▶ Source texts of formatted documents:
= = = = =

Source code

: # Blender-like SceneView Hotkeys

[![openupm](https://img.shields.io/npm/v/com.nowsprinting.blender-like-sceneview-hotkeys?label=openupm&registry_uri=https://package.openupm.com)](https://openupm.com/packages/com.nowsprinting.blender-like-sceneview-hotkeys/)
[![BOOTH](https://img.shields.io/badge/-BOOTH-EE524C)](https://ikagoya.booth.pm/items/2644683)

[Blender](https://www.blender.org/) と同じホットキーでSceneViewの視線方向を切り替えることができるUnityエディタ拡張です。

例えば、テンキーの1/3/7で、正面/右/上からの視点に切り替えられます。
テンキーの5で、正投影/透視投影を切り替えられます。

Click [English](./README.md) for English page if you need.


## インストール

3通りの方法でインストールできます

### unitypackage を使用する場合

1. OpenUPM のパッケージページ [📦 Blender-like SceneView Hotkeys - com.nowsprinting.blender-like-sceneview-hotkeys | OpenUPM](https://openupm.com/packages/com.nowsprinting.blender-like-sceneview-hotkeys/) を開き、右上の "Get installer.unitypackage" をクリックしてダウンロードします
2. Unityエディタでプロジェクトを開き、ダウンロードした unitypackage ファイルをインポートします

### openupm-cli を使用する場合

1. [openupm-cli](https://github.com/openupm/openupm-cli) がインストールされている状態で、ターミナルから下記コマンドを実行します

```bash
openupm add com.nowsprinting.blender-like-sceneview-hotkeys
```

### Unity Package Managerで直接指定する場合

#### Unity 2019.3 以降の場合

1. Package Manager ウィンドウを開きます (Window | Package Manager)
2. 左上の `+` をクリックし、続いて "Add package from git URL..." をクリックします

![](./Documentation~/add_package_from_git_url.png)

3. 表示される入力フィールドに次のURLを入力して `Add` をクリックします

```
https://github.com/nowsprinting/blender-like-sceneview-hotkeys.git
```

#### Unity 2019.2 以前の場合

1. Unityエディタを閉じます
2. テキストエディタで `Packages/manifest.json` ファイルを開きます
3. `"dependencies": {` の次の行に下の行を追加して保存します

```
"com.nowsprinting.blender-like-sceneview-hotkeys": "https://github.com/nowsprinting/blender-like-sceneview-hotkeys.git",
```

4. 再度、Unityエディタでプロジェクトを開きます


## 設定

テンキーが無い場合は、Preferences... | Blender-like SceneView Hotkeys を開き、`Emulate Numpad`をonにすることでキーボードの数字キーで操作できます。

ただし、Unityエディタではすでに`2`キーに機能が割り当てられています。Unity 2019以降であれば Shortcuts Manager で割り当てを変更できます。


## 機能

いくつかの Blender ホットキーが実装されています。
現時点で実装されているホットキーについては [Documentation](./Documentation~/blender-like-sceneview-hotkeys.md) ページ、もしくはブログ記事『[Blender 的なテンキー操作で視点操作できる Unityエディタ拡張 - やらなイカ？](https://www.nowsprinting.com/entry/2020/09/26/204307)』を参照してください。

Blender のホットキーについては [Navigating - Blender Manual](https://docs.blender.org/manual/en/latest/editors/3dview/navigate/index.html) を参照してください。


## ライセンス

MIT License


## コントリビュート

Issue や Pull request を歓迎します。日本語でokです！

= = = = =

Each record must be copied out exactly and in full.

▶ OUTPUT:
Source code

: # Blender-like SceneView Hotkeys

[![openupm](https://img.shields.io/npm/v/com.nowsprinting.blender-like-sceneview-hotkeys?label=openupm&registry_uri=https://package.openupm.com)](https://openupm.com/packages/com.nowsprinting.blender-like-sceneview-hotkeys/)
[![BOOTH](https://img.shields.io/badge/-BOOTH-EE524C)](https://ikagoya.booth.pm/items/2644683)

[Blender](https://www.blender.org/) と同じホットキーでSceneViewの視線方向を切り替えることができるUnityエディタ拡張です。

例えば、テンキーの1/3/7で、正面/右/上からの視点に切り替えられます。
テンキーの5で、正投影/透視投影を切り替えられます。

Click [English](./README.md) for English page if you need.


## インストール

3通りの方法でインストールできます

### unitypackage を使用する場合

1. OpenUPM のパッケージページ [📦 Blender-like SceneView Hotkeys - com.nowsprinting.blender-like-sceneview-hotkeys | OpenUPM](https://openupm.com/packages/com.nowsprinting.blender-like-sceneview-hotkeys/) を開き、右上の "Get installer.unitypackage" をクリックしてダウンロードします
2. Unityエディタでプロジェクトを開き、ダウンロードした unitypackage ファイルをインポートします

### openupm-cli を使用する場合

1. [openupm-cli](https://github.com/openupm/openupm-cli) がインストールされている状態で、ターミナルから下記コマンドを実行します

```bash
openupm add com.nowsprinting.blender-like-sceneview-hotkeys
```

### Unity Package Managerで直接指定する場合

#### Unity 2019.3 以降の場合

1. Package Manager ウィンドウを開きます (Window | Package Manager)
2. 左上の `+` をクリックし、続いて "Add package from git URL..." をクリックします

![](./Documentation~/add_package_from_git_url.png)

3. 表示される入力フィールドに次のURLを入力して `Add` をクリックします

```
https://github.com/nowsprinting/blender-like-sceneview-hotkeys.git
```

#### Unity 2019.2 以前の場合

1. Unityエディタを閉じます
2. テキストエディタで `Packages/manifest.json` ファイルを開きます
3. `"dependencies": {` の次の行に下の行を追加して保存します

```
"com.nowsprinting.blender-like-sceneview-hotkeys": "https://github.com/nowsprinting/blender-like-sceneview-hotkeys.git",
```

4. 再度、Unityエディタでプロジェクトを開きます


## 設定

テンキーが無い場合は、Preferences... | Blender-like SceneView Hotkeys を開き、`Emulate Numpad`をonにすることでキーボードの数字キーで操作できます。

ただし、Unityエディタではすでに`2`キーに機能が割り当てられています。Unity 2019以降であれば Shortcuts Manager で割り当てを変更できます。


## 機能

いくつかの Blender ホットキーが実装されています。
現時点で実装されているホットキーについては [Documentation](./Documentation~/blender-like-sceneview-hotkeys.md) ページ、もしくはブログ記事『[Blender 的なテンキー操作で視点操作できる Unityエディタ拡張 - やらなイカ？](https://www.nowsprinting.com/entry/2020/09/26/204307)』を参照してください。

Blender のホットキーについては [Navigating - Blender Manual](https://docs.blender.org/manual/en/latest/editors/3dview/navigate/index.html) を参照してください。


## ライセンス

MIT License


## コントリビュート

Issue や Pull request を歓迎します。日本語でokです！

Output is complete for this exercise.